### [MATERIAL FOR THIS TASK]
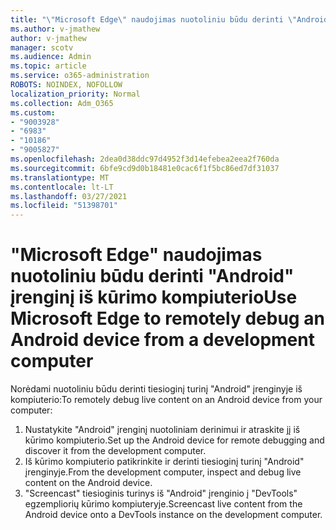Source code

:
 ```yaml
---
title: "\"Microsoft Edge\" naudojimas nuotoliniu būdu derinti \"Android\" įrenginį iš kūrimo kompiuterio"
ms.author: v-jmathew
author: v-jmathew
manager: scotv
ms.audience: Admin
ms.topic: article
ms.service: o365-administration
ROBOTS: NOINDEX, NOFOLLOW
localization_priority: Normal
ms.collection: Adm_O365
ms.custom:
- "9003928"
- "6983"
- "10186"
- "9005827"
ms.openlocfilehash: 2dea0d38ddc97d4952f3d14efebea2eea2f760da
ms.sourcegitcommit: 6bfe9cd9d0b18481e0cac6f1f5bc86ed7df31037
ms.translationtype: MT
ms.contentlocale: lt-LT
ms.lasthandoff: 03/27/2021
ms.locfileid: "51398701"
---
```

# <a name="use-microsoft-edge-to-remotely-debug-an-android-device-from-a-development-computer"></a><span data-ttu-id="da7e4-102">"Microsoft Edge" naudojimas nuotoliniu būdu derinti "Android" įrenginį iš kūrimo kompiuterio</span><span class="sxs-lookup"><span data-stu-id="da7e4-102">Use Microsoft Edge to remotely debug an Android device from a development computer</span></span>

<span data-ttu-id="da7e4-103">Norėdami nuotoliniu būdu derinti tiesioginį turinį "Android" įrenginyje iš kompiuterio:</span><span class="sxs-lookup"><span data-stu-id="da7e4-103">To remotely debug live content on an Android device from your computer:</span></span>

1. <span data-ttu-id="da7e4-104">Nustatykite "Android" įrenginį nuotoliniam derinimui ir atraskite jį iš kūrimo kompiuterio.</span><span class="sxs-lookup"><span data-stu-id="da7e4-104">Set up the Android device for remote debugging and discover it from the development computer.</span></span>
2. <span data-ttu-id="da7e4-105">Iš kūrimo kompiuterio patikrinkite ir derinti tiesioginį turinį "Android" įrenginyje.</span><span class="sxs-lookup"><span data-stu-id="da7e4-105">From the development computer, inspect and debug live content on the Android device.</span></span>
3. <span data-ttu-id="da7e4-106">"Screencast" tiesioginis turinys iš "Android" įrenginio į "DevTools" egzempliorių kūrimo kompiuteryje.</span><span class="sxs-lookup"><span data-stu-id="da7e4-106">Screencast live content from the Android device onto a DevTools instance on the development computer.</span></span>
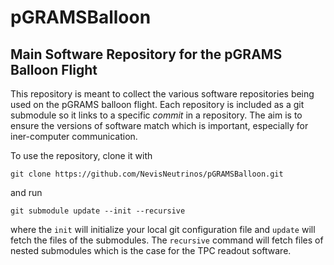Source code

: # pGRAMSBalloon

## Main Software Repository for the pGRAMS Balloon Flight

This repository is meant to collect the various software repositories being
used on the pGRAMS balloon flight. Each repository is included as a git 
submodule so it links to a specific _commit_ in a repository. The aim is
to ensure the versions of software match which is important, especially for
iner-computer communication.

To use the repository, clone it with 
```
git clone https://github.com/NevisNeutrinos/pGRAMSBalloon.git
```
and run 
```
git submodule update --init --recursive
```
where the `init` will initialize your local git configuration file and 
`update` will fetch the files of the submodules. The `recursive` command
will fetch files of nested submodules which is the case for the TPC readout
software.
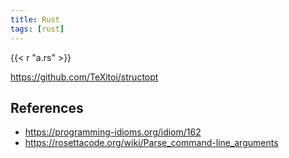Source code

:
 ```yaml
---
title: Rust
tags: [rust]
---
```


{{< r "a.rs" >}}

<https://github.com/TeXitoi/structopt>

## References

- <https://programming-idioms.org/idiom/162>
- <https://rosettacode.org/wiki/Parse_command-line_arguments>
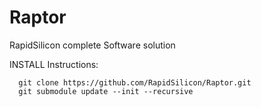 # Raptor
RapidSilicon complete Software solution

INSTALL Instructions:
```
  git clone https://github.com/RapidSilicon/Raptor.git
  git submodule update --init --recursive
```
    
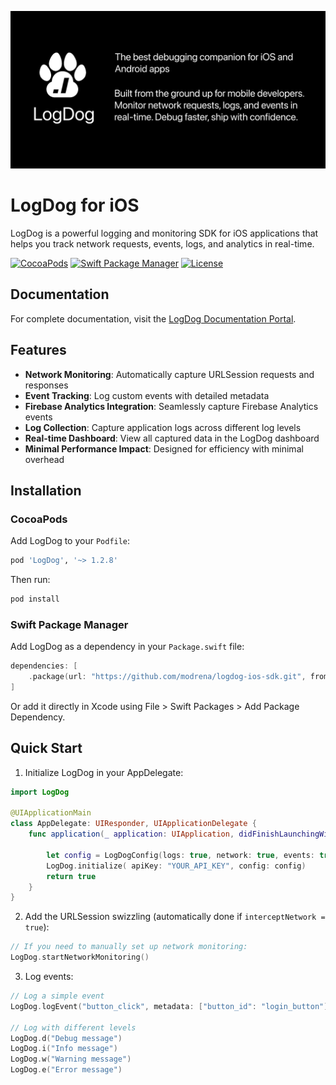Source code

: ![LogDog Feature Graphic](feature-graphic.png)

# LogDog for iOS

LogDog is a powerful logging and monitoring SDK for iOS applications that helps you track network requests, events, logs, and analytics in real-time.

[![CocoaPods](https://img.shields.io/cocoapods/v/LogDog.svg)](https://cocoapods.org/pods/LogDog)
[![Swift Package Manager](https://img.shields.io/badge/Swift%20Package%20Manager-compatible-brightgreen.svg)](https://swift.org/package-manager/)
[![License](https://img.shields.io/badge/License-Apache%202.0-blue.svg)](LICENSE)

## Documentation

For complete documentation, visit the [LogDog Documentation Portal](https://docs.logdog.app).

## Features

- **Network Monitoring**: Automatically capture URLSession requests and responses
- **Event Tracking**: Log custom events with detailed metadata
- **Firebase Analytics Integration**: Seamlessly capture Firebase Analytics events
- **Log Collection**: Capture application logs across different log levels
- **Real-time Dashboard**: View all captured data in the LogDog dashboard
- **Minimal Performance Impact**: Designed for efficiency with minimal overhead

## Installation

### CocoaPods

Add LogDog to your `Podfile`:

```ruby
pod 'LogDog', '~> 1.2.8'
```

Then run:

```bash
pod install
```

### Swift Package Manager

Add LogDog as a dependency in your `Package.swift` file:

```swift
dependencies: [
    .package(url: "https://github.com/modrena/logdog-ios-sdk.git", from: "1.2.8")
]
```

Or add it directly in Xcode using File > Swift Packages > Add Package Dependency.

## Quick Start

1. Initialize LogDog in your AppDelegate:

```swift
import LogDog

@UIApplicationMain
class AppDelegate: UIResponder, UIApplicationDelegate {
    func application(_ application: UIApplication, didFinishLaunchingWithOptions launchOptions: [UIApplication.LaunchOptionsKey: Any]?) -> Bool {
        
        let config = LogDogConfig(logs: true, network: true, events: true, logLevel: .verbose)
        LogDog.initialize( apiKey: "YOUR_API_KEY", config: config)
        return true
    }
}
```

2. Add the URLSession swizzling (automatically done if `interceptNetwork = true`):

```swift
// If you need to manually set up network monitoring:
LogDog.startNetworkMonitoring()
```

3. Log events:

```swift
// Log a simple event
LogDog.logEvent("button_click", metadata: ["button_id": "login_button"])

// Log with different levels
LogDog.d("Debug message")
LogDog.i("Info message")
LogDog.w("Warning message")
LogDog.e("Error message")
```

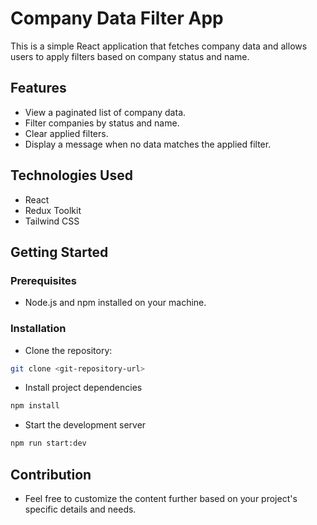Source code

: # Company Data Filter App

This is a simple React application that fetches company data and allows users to apply filters based on company status and name.

## Features

- View a paginated list of company data.
- Filter companies by status and name.
- Clear applied filters.
- Display a message when no data matches the applied filter.

## Technologies Used

- React
- Redux Toolkit
- Tailwind CSS

## Getting Started

### Prerequisites

- Node.js and npm installed on your machine.

### Installation

- Clone the repository:

```bash for windows / zsh for mac
git clone <git-repository-url>
```

- Install project dependencies

```bash for windows / zsh for mac
npm install
```

- Start the development server

```bash for windows / zsh for mac
npm run start:dev
```

## Contribution

- Feel free to customize the content further based on your project's specific details and needs.
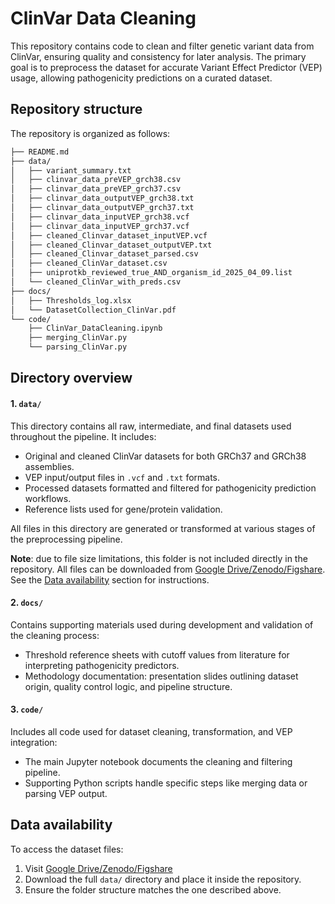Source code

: # ClinVar Data Cleaning

This repository contains code to clean and filter genetic variant data from ClinVar, ensuring quality and consistency for later analysis. The primary goal is to preprocess the dataset for accurate Variant Effect Predictor (VEP) usage, allowing pathogenicity predictions on a curated dataset.


## Repository structure

The repository is organized as follows:
```bash
├── README.md
├── data/
│   ├── variant_summary.txt
│   ├── clinvar_data_preVEP_grch38.csv
│   ├── clinvar_data_preVEP_grch37.csv
│   ├── clinvar_data_outputVEP_grch38.txt
│   ├── clinvar_data_outputVEP_grch37.txt
│   ├── clinvar_data_inputVEP_grch38.vcf
│   ├── clinvar_data_inputVEP_grch37.vcf
│   ├── cleaned_Clinvar_dataset_inputVEP.vcf
│   ├── cleaned_Clinvar_dataset_outputVEP.txt
│   ├── cleaned_Clinvar_dataset_parsed.csv
│   ├── cleaned_ClinVar_dataset.csv
│   ├── uniprotkb_reviewed_true_AND_organism_id_2025_04_09.list
│   └── cleaned_ClinVar_with_preds.csv
├── docs/
│   ├── Thresholds_log.xlsx
│   └── DatasetCollection_ClinVar.pdf
└── code/
    ├── ClinVar_DataCleaning.ipynb
    ├── merging_ClinVar.py
    └── parsing_ClinVar.py
```

## Directory overview

#### 1. `data/`

This directory contains all raw, intermediate, and final datasets used throughout the pipeline. It includes:
* Original and cleaned ClinVar datasets for both GRCh37 and GRCh38 assemblies.
* VEP input/output files in `.vcf` and `.txt` formats.
* Processed datasets formatted and filtered for pathogenicity prediction workflows.
* Reference lists used for gene/protein validation.

All files in this directory are generated or transformed at various stages of the preprocessing pipeline.

**Note**: due to file size limitations, this folder is not included directly in the repository. 
All files can be downloaded from [Google Drive/Zenodo/Figshare](linkhere!!). See the [Data availability](#data-availability) section for instructions.


#### 2. `docs/`

Contains supporting materials used during development and validation of the cleaning process:
* Threshold reference sheets with cutoff values from literature for interpreting pathogenicity predictors.
* Methodology documentation: presentation slides outlining dataset origin, quality control logic, and pipeline structure.


#### 3. `code/`

Includes all code used for dataset cleaning, transformation, and VEP integration:
* The main Jupyter notebook documents the cleaning and filtering pipeline.
* Supporting Python scripts handle specific steps like merging data or parsing VEP output.


## Data availability
To access the dataset files:
1. Visit [Google Drive/Zenodo/Figshare](linkhere!!)
2. Download the full `data/` directory and place it inside the repository.
3. Ensure the folder structure matches the one described above.
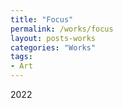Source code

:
 ```yaml
---
title: "Focus"
permalink: /works/focus
layout: posts-works
categories: "Works"
tags:
- Art
---
```

2022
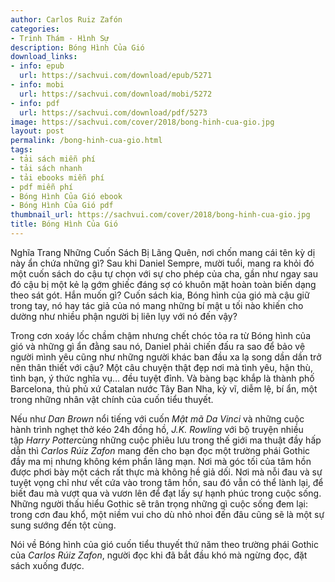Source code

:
 ```yaml
---
author: Carlos Ruiz Zafón
categories:
- Trinh Thám - Hình Sự
description: Bóng Hình Của Gió
download_links:
- info: epub
  url: https://sachvui.com/download/epub/5271
- info: mobi
  url: https://sachvui.com/download/mobi/5272
- info: pdf
  url: https://sachvui.com/download/pdf/5273
image: https://sachvui.com/cover/2018/bong-hinh-cua-gio.jpg
layout: post
permalink: /bong-hinh-cua-gio.html
tags:
- tải sách miễn phí
- tải sách nhanh
- tải ebooks miễn phí
- pdf miễn phí
- Bóng Hình Của Gió ebook
- Bóng Hình Của Gió pdf
thumbnail_url: https://sachvui.com/cover/2018/bong-hinh-cua-gio.jpg
title: Bóng Hình Của Gió
---
```


 <div class="item-desc text-justify"> <p>Nghĩa Trang Những Cuốn Sách Bị Lãng Quên, nơi chốn mang cái tên kỳ dị này ẩn chứa những gì? Sau khi Daniel Sempre, mười tuổi, mang ra khỏi đó một cuốn sách do cậu tự chọn với sự cho phép của cha, gần như ngay sau đó cậu bị một kẻ lạ gớm ghiếc đáng sợ có khuôn mặt hoàn toàn biến dạng theo sát gót. Hắn muốn gì? Cuốn sách kia, Bóng hình của gió mà cậu giữ trong tay, nó hay tác giả của nó mang những bí mật u tối nào khiến cho dường như nhiều phận người bị liên lụy với nó đến vậy?</p><p>Trong cơn xoáy lốc chầm chậm nhưng chết chóc tỏa ra từ Bóng hình của gió và những gì ẩn đằng sau nó, Daniel phải chiến đấu ra sao để bảo vệ người mình yêu cũng như những người khác ban đầu xa lạ song dần dần trở nên thân thiết với cậu? Một câu chuyện thật đẹp nơi mà tình yêu, hận thù, tình bạn, ý thức nghĩa vụ… đều tuyệt đỉnh. Và bàng bạc khắp là thành phố Barcelona, thủ phủ xứ Catalan nước Tây Ban Nha, kỳ vĩ, diễm lệ, bí ẩn, một trong những nhân vật chính của cuốn tiểu thuyết.</p><p>Nếu như <em>Dan Brown</em> nổi tiếng với cuốn <em>Mật mã Da Vinci </em>và những cuộc hành trình nghẹt thở kéo 24h đồng hồ, <em>J.K. Rowling</em> với bộ truyện nhiều tập <em>Harry Potter</em>cùng những cuộc phiêu lưu trong thế giới ma thuật đầy hấp dẫn thì <em>Carlos Rúiz Zafon</em> mang đến cho bạn đọc một trường phái Gothic đầy ma mị nhưng không kém phần lãng mạn. Nơi mà góc tối của tâm hồn được phơi bày một cách rất thực mà không hề giả dối. Nơi mà nỗi đau và sự tuyệt vọng chỉ như vết cứa vào trong tâm hồn, sau đó vẫn có thể lành lại, để biết đau mà vượt qua và vươn lên để đạt lấy sự hạnh phúc trong cuộc sống. Những người thấu hiểu Gothic sẽ trân trọng những gì cuộc sống đem lại: trong cơn đau khổ, một niềm vui cho dù nhỏ nhoi đến đâu cũng sẽ là một sự sung sướng đến tột cùng.</p><p>Nói về Bóng hình của gió cuốn tiểu thuyết thứ năm theo trường phái Gothic của <em>Carlos Rúiz Zafon</em>, người đọc khi đã bắt đầu khó mà ngừng đọc, đặt sách xuống được.</p><p> </p> </div>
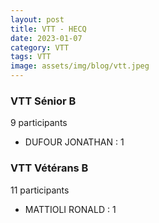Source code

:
 ```yaml
---
layout: post
title: VTT - HECQ
date: 2023-01-07
category: VTT
tags: VTT
image: assets/img/blog/vtt.jpeg
---
```


### VTT Sénior B
9 participants
- DUFOUR JONATHAN : 1

### VTT Vétérans B
11 participants
- MATTIOLI RONALD : 1
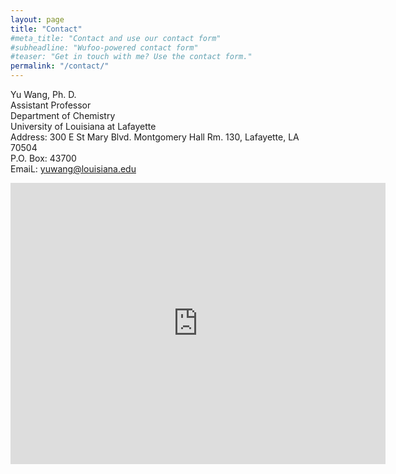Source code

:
 ```yaml
---
layout: page
title: "Contact"
#meta_title: "Contact and use our contact form"
#subheadline: "Wufoo-powered contact form"
#teaser: "Get in touch with me? Use the contact form."
permalink: "/contact/"
---
```


Yu Wang, Ph. D.  
Assistant Professor  
Department of Chemistry  
University of Louisiana at Lafayette  
Address: 300 E St Mary Blvd. Montgomery Hall Rm. 130, Lafayette, LA 70504  
P.O. Box: 43700  
EmaiL: yuwang@louisiana.edu  

<iframe src="https://www.google.com/maps/embed?pb=!1m18!1m12!1m3!1d3447.8516029411553!2d-92.02268368440589!3d30.2127826175545!2m3!1f0!2f0!3f0!3m2!1i1024!2i768!4f13.1!3m3!1m2!1s0x86249c8cd2c1bc63%3A0x37fe0f1ab67035f3!2s300%20E%20St%20Mary%20Blvd%2C%20Lafayette%2C%20LA%2070503!5e0!3m2!1sen!2sus!4v1640629198741!5m2!1sen!2sus" width="600" height="450" style="border:0;" allowfullscreen="" loading="lazy"></iframe>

### [TRY IT]
If the string "AppDelegate" is in a line of the entries, pick that line out.

### [TASK RESULT]
1. Initialize LogDog in your AppDelegate:
class AppDelegate: UIResponder, UIApplicationDelegate {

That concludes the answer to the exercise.